TASK INSTRUCTIONS: All that should appear is the line containing "下面是我們示例程序的Pack" and the lines after it in the records below, each reproduced exactly.

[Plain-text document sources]
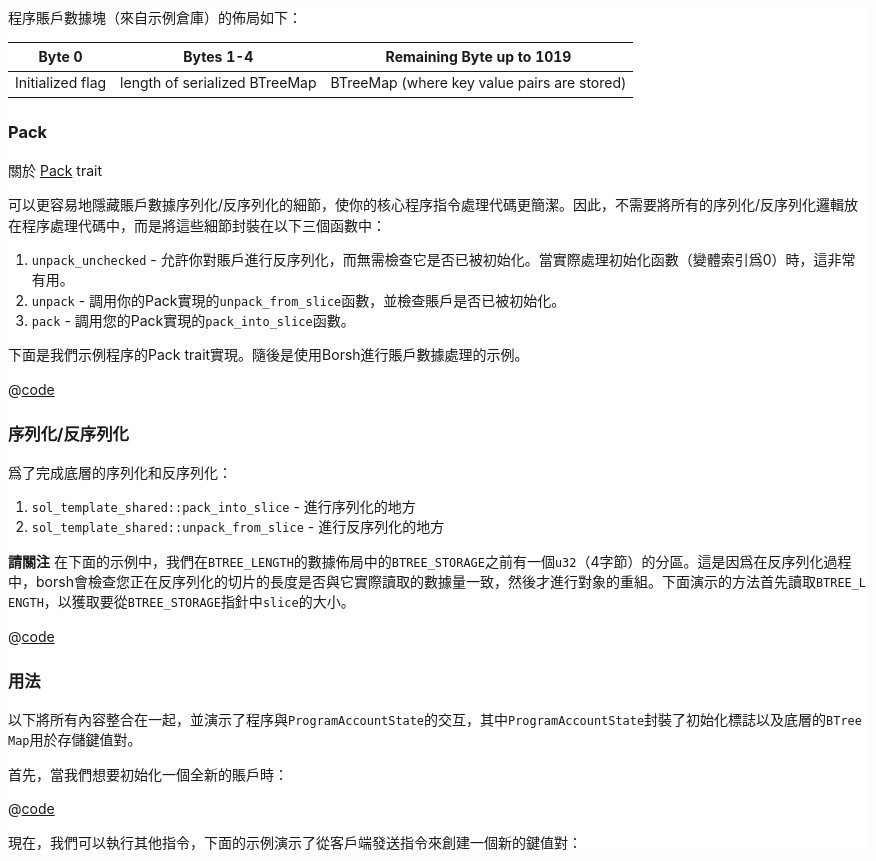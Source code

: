 程序賬戶數據塊（來自示例倉庫）的佈局如下：

| Byte 0           | Bytes 1-4                     | Remaining Byte up to 1019                   |
| ---------------- | ----------------------------- | ------------------------------------------- |
| Initialized flag | length of serialized BTreeMap | BTreeMap (where key value pairs are stored) |

### Pack

關於 [Pack][1] trait

可以更容易地隱藏賬戶數據序列化/反序列化的細節，使你的核心程序指令處理代碼更簡潔。因此，不需要將所有的序列化/反序列化邏輯放在程序處理代碼中，而是將這些細節封裝在以下三個函數中：

1. `unpack_unchecked` - 允許你對賬戶進行反序列化，而無需檢查它是否已被初始化。當實際處理初始化函數（變體索引爲0）時，這非常有用。
2. `unpack` - 調用你的Pack實現的`unpack_from_slice`函數，並檢查賬戶是否已被初始化。
3. `pack` - 調用您的Pack實現的`pack_into_slice`函數。

下面是我們示例程序的Pack trait實現。隨後是使用Borsh進行賬戶數據處理的示例。

<CodeGroup>
  <CodeGroupItem title="Rust Program">

@[code](@/code/serialization/program/rust.program.packimpl.en.rs)

  </CodeGroupItem>
</CodeGroup>

### 序列化/反序列化

爲了完成底層的序列化和反序列化：

1. `sol_template_shared::pack_into_slice` - 進行序列化的地方
2. `sol_template_shared::unpack_from_slice` - 進行反序列化的地方

**請關注** 在下面的示例中，我們在`BTREE_LENGTH`的數據佈局中的`BTREE_STORAGE`之前有一個`u32`（4字節）的分區。這是因爲在反序列化過程中，borsh會檢查您正在反序列化的切片的長度是否與它實際讀取的數據量一致，然後才進行對象的重組。下面演示的方法首先讀取`BTREE_LENGTH`，以獲取要從`BTREE_STORAGE`指針中`slice`的大小。

<CodeGroup>
  <CodeGroupItem title="Rust Program">

@[code](@/code/serialization/program/rust.program.serdeser.en.rs)

  </CodeGroupItem>
</CodeGroup>

### 用法

以下將所有內容整合在一起，並演示了程序與`ProgramAccountState`的交互，其中`ProgramAccountState`封裝了初始化標誌以及底層的`BTreeMap`用於存儲鍵值對。

首先，當我們想要初始化一個全新的賬戶時：

<CodeGroup>
  <CodeGroupItem title="Rust">

@[code](@/code/serialization/program/rust.program.initialize.en.rs)

  </CodeGroupItem>
</CodeGroup>

現在，我們可以執行其他指令，下面的示例演示了從客戶端發送指令來創建一個新的鍵值對：


[1]: https://github.com/solana-labs/solana/blob/22a18a68e3ee68ae013d647e62e12128433d7230/sdk/program/src/program_pack.rs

ANSWER TO THIS EXERCISE:
下面是我們示例程序的Pack trait實現。隨後是使用Borsh進行賬戶數據處理的示例。

<CodeGroup>
  <CodeGroupItem title="Rust Program">

@[code](@/code/serialization/program/rust.program.packimpl.en.rs)

  </CodeGroupItem>
</CodeGroup>

### 序列化/反序列化

爲了完成底層的序列化和反序列化：

1. `sol_template_shared::pack_into_slice` - 進行序列化的地方
2. `sol_template_shared::unpack_from_slice` - 進行反序列化的地方

**請關注** 在下面的示例中，我們在`BTREE_LENGTH`的數據佈局中的`BTREE_STORAGE`之前有一個`u32`（4字節）的分區。這是因爲在反序列化過程中，borsh會檢查您正在反序列化的切片的長度是否與它實際讀取的數據量一致，然後才進行對象的重組。下面演示的方法首先讀取`BTREE_LENGTH`，以獲取要從`BTREE_STORAGE`指針中`slice`的大小。

<CodeGroup>
  <CodeGroupItem title="Rust Program">

@[code](@/code/serialization/program/rust.program.serdeser.en.rs)

  </CodeGroupItem>
</CodeGroup>

### 用法

以下將所有內容整合在一起，並演示了程序與`ProgramAccountState`的交互，其中`ProgramAccountState`封裝了初始化標誌以及底層的`BTreeMap`用於存儲鍵值對。

首先，當我們想要初始化一個全新的賬戶時：

<CodeGroup>
  <CodeGroupItem title="Rust">

@[code](@/code/serialization/program/rust.program.initialize.en.rs)

  </CodeGroupItem>
</CodeGroup>

現在，我們可以執行其他指令，下面的示例演示了從客戶端發送指令來創建一個新的鍵值對：


[1]: https://github.com/solana-labs/solana/blob/22a18a68e3ee68ae013d647e62e12128433d7230/sdk/program/src/program_pack.rs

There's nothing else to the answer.